Ethical and scientific review of post approval amendments and reports relating to projects reviewed under the Streamlined Ethical Review Process (SERP) including National Mutual Acceptance (NMA) is undertaken by the accredited Reviewing HREC that provided the original approval.

For multi-site clinical trials – processes and template are available from: http://www.health.vic.gov.au/clinicaltrials/

For multi-site health and medical research – processes and templates are available from: http://www.health.vic.gov.au/healthandmedicalresearch/index.htm

Principal Investigators must be aware of their responsibilities under these review systems.

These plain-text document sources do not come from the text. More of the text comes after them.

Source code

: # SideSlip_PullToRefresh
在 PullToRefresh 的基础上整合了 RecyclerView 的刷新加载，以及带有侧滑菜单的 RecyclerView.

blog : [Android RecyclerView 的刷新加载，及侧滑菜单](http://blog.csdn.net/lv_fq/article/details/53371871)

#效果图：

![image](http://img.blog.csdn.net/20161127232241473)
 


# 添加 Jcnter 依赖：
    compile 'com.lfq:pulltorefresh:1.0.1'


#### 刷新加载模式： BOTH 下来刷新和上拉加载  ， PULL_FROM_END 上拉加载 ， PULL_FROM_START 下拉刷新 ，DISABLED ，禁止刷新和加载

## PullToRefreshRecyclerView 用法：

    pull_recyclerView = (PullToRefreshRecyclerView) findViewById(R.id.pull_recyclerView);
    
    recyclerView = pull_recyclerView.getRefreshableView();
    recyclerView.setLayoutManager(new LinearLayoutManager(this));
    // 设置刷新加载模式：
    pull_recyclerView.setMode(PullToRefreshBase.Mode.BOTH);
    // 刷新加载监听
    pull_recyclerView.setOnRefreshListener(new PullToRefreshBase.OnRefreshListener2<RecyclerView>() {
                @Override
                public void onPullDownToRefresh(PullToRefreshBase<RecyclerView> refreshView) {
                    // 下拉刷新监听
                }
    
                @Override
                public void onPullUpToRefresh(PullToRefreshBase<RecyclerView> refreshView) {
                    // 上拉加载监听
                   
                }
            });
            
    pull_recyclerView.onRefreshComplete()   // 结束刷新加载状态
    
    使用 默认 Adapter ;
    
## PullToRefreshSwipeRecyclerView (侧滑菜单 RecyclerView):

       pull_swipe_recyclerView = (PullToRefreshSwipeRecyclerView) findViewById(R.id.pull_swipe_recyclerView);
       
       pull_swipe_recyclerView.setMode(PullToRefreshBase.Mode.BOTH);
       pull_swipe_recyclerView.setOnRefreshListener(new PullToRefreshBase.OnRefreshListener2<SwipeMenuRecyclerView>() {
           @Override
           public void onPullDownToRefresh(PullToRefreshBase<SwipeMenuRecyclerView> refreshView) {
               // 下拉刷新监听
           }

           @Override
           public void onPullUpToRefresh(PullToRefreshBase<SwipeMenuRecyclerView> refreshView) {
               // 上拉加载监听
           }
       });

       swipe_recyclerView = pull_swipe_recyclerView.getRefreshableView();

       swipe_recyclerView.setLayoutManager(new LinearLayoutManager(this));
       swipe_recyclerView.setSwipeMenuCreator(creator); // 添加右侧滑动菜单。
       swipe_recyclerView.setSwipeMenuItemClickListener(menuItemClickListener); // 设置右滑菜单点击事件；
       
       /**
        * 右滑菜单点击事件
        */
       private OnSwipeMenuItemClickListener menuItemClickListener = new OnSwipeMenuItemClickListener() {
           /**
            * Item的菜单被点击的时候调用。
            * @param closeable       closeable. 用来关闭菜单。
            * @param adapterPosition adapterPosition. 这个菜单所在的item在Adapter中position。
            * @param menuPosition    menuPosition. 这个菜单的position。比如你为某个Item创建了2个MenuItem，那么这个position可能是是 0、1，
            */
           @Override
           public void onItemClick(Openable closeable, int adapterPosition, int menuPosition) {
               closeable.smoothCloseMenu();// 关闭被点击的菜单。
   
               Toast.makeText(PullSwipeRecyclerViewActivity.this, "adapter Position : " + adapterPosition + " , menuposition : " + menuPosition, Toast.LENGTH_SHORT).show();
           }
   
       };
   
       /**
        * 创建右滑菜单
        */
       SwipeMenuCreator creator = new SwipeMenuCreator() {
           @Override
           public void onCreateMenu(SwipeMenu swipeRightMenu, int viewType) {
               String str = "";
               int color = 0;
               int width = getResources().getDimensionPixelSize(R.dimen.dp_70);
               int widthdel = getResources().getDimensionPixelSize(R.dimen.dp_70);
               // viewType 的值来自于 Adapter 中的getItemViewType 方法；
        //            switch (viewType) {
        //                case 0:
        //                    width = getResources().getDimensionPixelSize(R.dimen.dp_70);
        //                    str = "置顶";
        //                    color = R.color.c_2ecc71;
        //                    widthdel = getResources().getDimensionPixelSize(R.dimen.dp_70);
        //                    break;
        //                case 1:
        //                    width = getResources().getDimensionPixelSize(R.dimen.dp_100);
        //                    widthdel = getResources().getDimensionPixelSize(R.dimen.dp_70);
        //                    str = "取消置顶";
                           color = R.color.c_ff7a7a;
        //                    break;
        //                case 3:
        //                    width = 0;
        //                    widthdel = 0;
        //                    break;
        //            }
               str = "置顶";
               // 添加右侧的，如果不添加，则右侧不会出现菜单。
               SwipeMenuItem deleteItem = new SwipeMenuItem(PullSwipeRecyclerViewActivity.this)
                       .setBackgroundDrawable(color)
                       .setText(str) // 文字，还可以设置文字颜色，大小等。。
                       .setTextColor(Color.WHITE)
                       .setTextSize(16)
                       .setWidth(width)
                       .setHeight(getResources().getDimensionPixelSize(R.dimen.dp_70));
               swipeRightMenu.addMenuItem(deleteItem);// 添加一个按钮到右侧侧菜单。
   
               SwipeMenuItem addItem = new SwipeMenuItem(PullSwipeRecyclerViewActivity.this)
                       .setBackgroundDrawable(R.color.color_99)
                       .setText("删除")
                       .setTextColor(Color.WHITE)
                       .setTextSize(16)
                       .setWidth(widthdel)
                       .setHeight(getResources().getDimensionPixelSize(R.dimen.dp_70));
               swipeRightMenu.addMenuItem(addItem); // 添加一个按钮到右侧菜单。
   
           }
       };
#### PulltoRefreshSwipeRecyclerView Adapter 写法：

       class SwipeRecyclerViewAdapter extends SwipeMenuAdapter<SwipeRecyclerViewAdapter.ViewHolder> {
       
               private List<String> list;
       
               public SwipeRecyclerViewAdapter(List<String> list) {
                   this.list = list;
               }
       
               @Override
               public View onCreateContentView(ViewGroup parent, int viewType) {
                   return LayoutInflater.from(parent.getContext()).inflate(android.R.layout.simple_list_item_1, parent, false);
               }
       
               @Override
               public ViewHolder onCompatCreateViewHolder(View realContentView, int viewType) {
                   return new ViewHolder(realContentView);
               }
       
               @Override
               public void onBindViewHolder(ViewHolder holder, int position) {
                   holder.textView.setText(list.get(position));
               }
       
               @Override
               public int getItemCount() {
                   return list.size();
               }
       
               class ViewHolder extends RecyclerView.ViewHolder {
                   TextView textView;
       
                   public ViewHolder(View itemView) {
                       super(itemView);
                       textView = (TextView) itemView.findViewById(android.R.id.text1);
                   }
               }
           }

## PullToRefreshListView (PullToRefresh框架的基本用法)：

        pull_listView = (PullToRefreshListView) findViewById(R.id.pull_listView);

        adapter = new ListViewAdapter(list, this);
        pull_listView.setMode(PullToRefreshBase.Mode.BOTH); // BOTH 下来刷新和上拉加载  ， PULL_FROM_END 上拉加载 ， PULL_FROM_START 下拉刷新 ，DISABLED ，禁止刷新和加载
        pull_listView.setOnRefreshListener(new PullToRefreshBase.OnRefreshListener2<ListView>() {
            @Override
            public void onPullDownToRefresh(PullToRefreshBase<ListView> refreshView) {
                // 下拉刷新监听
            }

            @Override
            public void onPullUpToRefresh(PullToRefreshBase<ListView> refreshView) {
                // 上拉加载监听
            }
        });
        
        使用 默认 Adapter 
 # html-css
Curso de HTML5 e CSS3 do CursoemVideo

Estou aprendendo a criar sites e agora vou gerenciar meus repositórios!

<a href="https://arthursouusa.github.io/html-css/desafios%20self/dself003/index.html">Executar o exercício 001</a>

Research Governance / SSA Authorisation 

The requirements for submitting post approval documentation for Research Governance / SSA Authorisation at Peninsula Health are detailed below. 

All submissions must:

  • Include the HREC reference number
  • Comply with the submission instructions

AMENDMENTS

  • Must have Reviewing HREC approval and SSA Authorisation prior to implementation

Changes to research protocol or study documents

Include in amendment form:

  • Justification for this request
  • If existing participants are to be re-consented and the number of participants (where the amendment includes a revised PICF)

All revised documents must include:

  • Tracked changes (including additions and deletions)
  • A revised version and date

Changes to Research Personnel

 

Include a brief CV (full CV not required) for all new researchers who have not previously submitted a research CV

Investigator CV Template available

Request to extend the approval or re-activate the approval granted

Include in amendment form:

  • Original expected completion date
  • New expected completion date
  • Justification for why this request is required

SAFETY REPORTS

Adverse Events (AE) and Serious Adverse Events (SAE)

Refer to Adverse Events Reporting policy for reporting requirements

 

Suspected Unexpected Serious Adverse Reaction (SUSAR) and Unanticipated Serious Adverse Device Effect (USADE)

Refer to Adverse Events Reporting policy for reporting requirements

For clinical trials only

Six-monthly listings of all SUSARs or USADEs

Not required unless changes to study are indicated

Annual Safety Report

Not required unless changes to study are indicated

PROGRESS REPORTS

Annual Reports

Failure to submit an annual report within 30 days of the due date may result in the withdrawal of site authorisation

  • Reporting period should comply with the reporting period specified by Reviewing HREC. Must not exceed 12 months in any report

 

Final Report

Submit a final report if project discontinued prior to completion or at the conclusion of the research projects

OTHER REPORTS

Protocol Violation  A failure to comply with the study protocol as approved by the HREC.  A violation is a serious non-compliance issue that may result in exclusion of a patient or their results from the study or have implications for participant safety

Submit report within 5 days if:

  • There are safety or ethical implications for the participants
  • The scientific integrity of the study is affected
  • The protocol methodology causes the protocol deviation/violation
  • The conduct of the study causes the protocol deviation to occur

Protocol Deviation – A less serious non-compliance with the protocol, which does not affect the scientific soundness of the study or the rights, safety or welfare of participants

Submit as an individual report or in summary format with the annual report submission including any actions taken to reduce recurrence

Submission Requirements

Post-approval submissions are to be submitted electronically.

Ensure electronic files are submitted according to the Requirements for Naming Electronic Documents guidelines.

Email completed submission to rgo@phcn.vic.gov.au. Include HREC reference number in email subject line.

Scanned signatures are acceptable as long as the original signed documents can be provided on request (such as during an audit).

Research submissions will be returned if they do not comply with the submission requirements.

Fees

Protocol amendments initiated by a commercial sponsor will incur a fee. Please refer to the Fee Schedule.

Notification of Review Outcome

The outcome of the research governance/SSA review will be emailed by the Office for Research

Research amendments must not be implemented until approval from Peninsula Health has been received.